-- Extracted material --
---*---

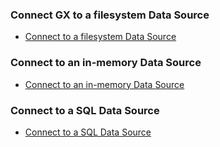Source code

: ### Connect GX to a filesystem Data Source

- [Connect to a filesystem Data Source](/docs/guides/connecting_to_your_data/fluent/filesystem/connect_filesystem_source_data)

### Connect to an in-memory Data Source

- [Connect to an in-memory Data Source](/docs/guides/connecting_to_your_data/fluent/in_memory/connect_in_memory_data)

### Connect to a SQL Data Source

- [Connect to a SQL Data Source](/docs/guides/connecting_to_your_data/fluent/database/connect_sql_source_data)
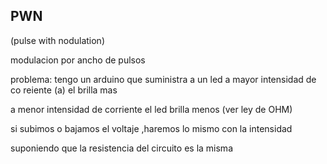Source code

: ## PWN 

(pulse with nodulation)

modulacion por ancho de pulsos 

problema: tengo un arduino que suministra a un led a mayor intensidad de co reiente (a) el brilla mas 

a menor intensidad de corriente el led brilla menos (ver ley de OHM)

si subimos o bajamos el voltaje ,haremos lo mismo con la intensidad 

suponiendo que la resistencia del circuito es la misma










































































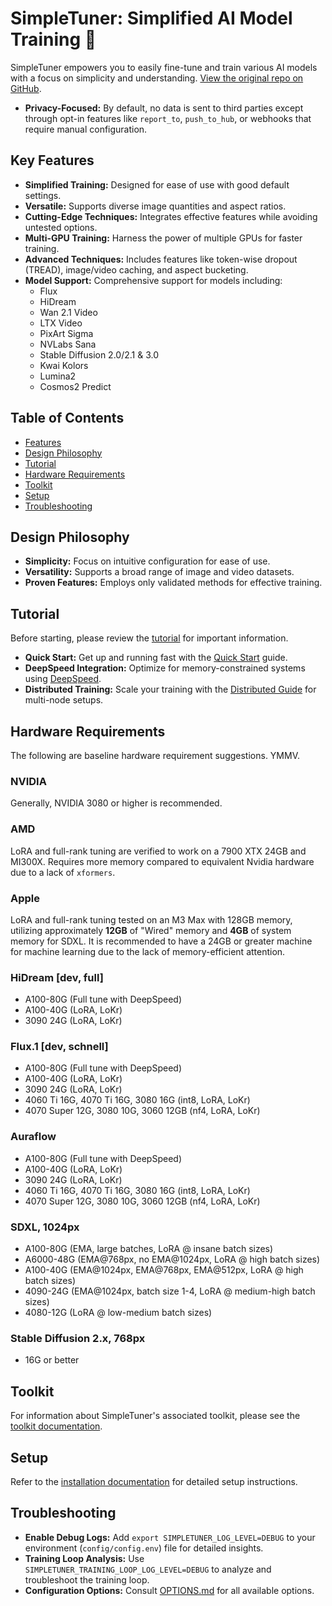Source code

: <!--
SPDX-FileCopyrightText: 2024 SimpleTuner Contributors
SPDX-License-Identifier: MIT
-->

# SimpleTuner: Simplified AI Model Training 🚀

SimpleTuner empowers you to easily fine-tune and train various AI models with a focus on simplicity and understanding.  [View the original repo on GitHub](https://github.com/bghira/SimpleTuner).

*   **Privacy-Focused:** By default, no data is sent to third parties except through opt-in features like `report_to`, `push_to_hub`, or webhooks that require manual configuration.

## Key Features

*   **Simplified Training:** Designed for ease of use with good default settings.
*   **Versatile:** Supports diverse image quantities and aspect ratios.
*   **Cutting-Edge Techniques:** Integrates effective features while avoiding untested options.
*   **Multi-GPU Training:** Harness the power of multiple GPUs for faster training.
*   **Advanced Techniques:** Includes features like token-wise dropout (TREAD), image/video caching, and aspect bucketing.
*   **Model Support:** Comprehensive support for models including:
    *   Flux
    *   HiDream
    *   Wan 2.1 Video
    *   LTX Video
    *   PixArt Sigma
    *   NVLabs Sana
    *   Stable Diffusion 2.0/2.1 & 3.0
    *   Kwai Kolors
    *   Lumina2
    *   Cosmos2 Predict

## Table of Contents

-   [Features](#key-features)
-   [Design Philosophy](#design-philosophy)
-   [Tutorial](#tutorial)
-   [Hardware Requirements](#hardware-requirements)
-   [Toolkit](#toolkit)
-   [Setup](#setup)
-   [Troubleshooting](#troubleshooting)

## Design Philosophy

*   **Simplicity:** Focus on intuitive configuration for ease of use.
*   **Versatility:** Supports a broad range of image and video datasets.
*   **Proven Features:** Employs only validated methods for effective training.

## Tutorial

Before starting, please review the [tutorial](/TUTORIAL.md) for important information.

*   **Quick Start:** Get up and running fast with the [Quick Start](/documentation/QUICKSTART.md) guide.
*   **DeepSpeed Integration:** Optimize for memory-constrained systems using [DeepSpeed](/documentation/DEEPSPEED.md).
*   **Distributed Training:** Scale your training with the [Distributed Guide](/documentation/DISTRIBUTED.md) for multi-node setups.

## Hardware Requirements

The following are baseline hardware requirement suggestions. YMMV.

### NVIDIA

Generally, NVIDIA 3080 or higher is recommended.

### AMD

LoRA and full-rank tuning are verified to work on a 7900 XTX 24GB and MI300X. Requires more memory compared to equivalent Nvidia hardware due to a lack of `xformers`.

### Apple

LoRA and full-rank tuning tested on an M3 Max with 128GB memory, utilizing approximately **12GB** of "Wired" memory and **4GB** of system memory for SDXL. It is recommended to have a 24GB or greater machine for machine learning due to the lack of memory-efficient attention.

### HiDream [dev, full]

*   A100-80G (Full tune with DeepSpeed)
*   A100-40G (LoRA, LoKr)
*   3090 24G (LoRA, LoKr)

### Flux.1 [dev, schnell]

*   A100-80G (Full tune with DeepSpeed)
*   A100-40G (LoRA, LoKr)
*   3090 24G (LoRA, LoKr)
*   4060 Ti 16G, 4070 Ti 16G, 3080 16G (int8, LoRA, LoKr)
*   4070 Super 12G, 3080 10G, 3060 12GB (nf4, LoRA, LoKr)

### Auraflow

*   A100-80G (Full tune with DeepSpeed)
*   A100-40G (LoRA, LoKr)
*   3090 24G (LoRA, LoKr)
*   4060 Ti 16G, 4070 Ti 16G, 3080 16G (int8, LoRA, LoKr)
*   4070 Super 12G, 3080 10G, 3060 12GB (nf4, LoRA, LoKr)

### SDXL, 1024px

*   A100-80G (EMA, large batches, LoRA @ insane batch sizes)
*   A6000-48G (EMA@768px, no EMA@1024px, LoRA @ high batch sizes)
*   A100-40G (EMA@1024px, EMA@768px, EMA@512px, LoRA @ high batch sizes)
*   4090-24G (EMA@1024px, batch size 1-4, LoRA @ medium-high batch sizes)
*   4080-12G (LoRA @ low-medium batch sizes)

### Stable Diffusion 2.x, 768px

*   16G or better

## Toolkit

For information about SimpleTuner's associated toolkit, please see the [toolkit documentation](/toolkit/README.md).

## Setup

Refer to the [installation documentation](/INSTALL.md) for detailed setup instructions.

## Troubleshooting

*   **Enable Debug Logs:** Add `export SIMPLETUNER_LOG_LEVEL=DEBUG` to your environment (`config/config.env`) file for detailed insights.
*   **Training Loop Analysis:** Use `SIMPLETUNER_TRAINING_LOOP_LOG_LEVEL=DEBUG` to analyze and troubleshoot the training loop.
*   **Configuration Options:** Consult [OPTIONS.md](/OPTIONS.md) for all available options.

---*---

How many lines of these records include the word "medium"? Only the number should be written.

2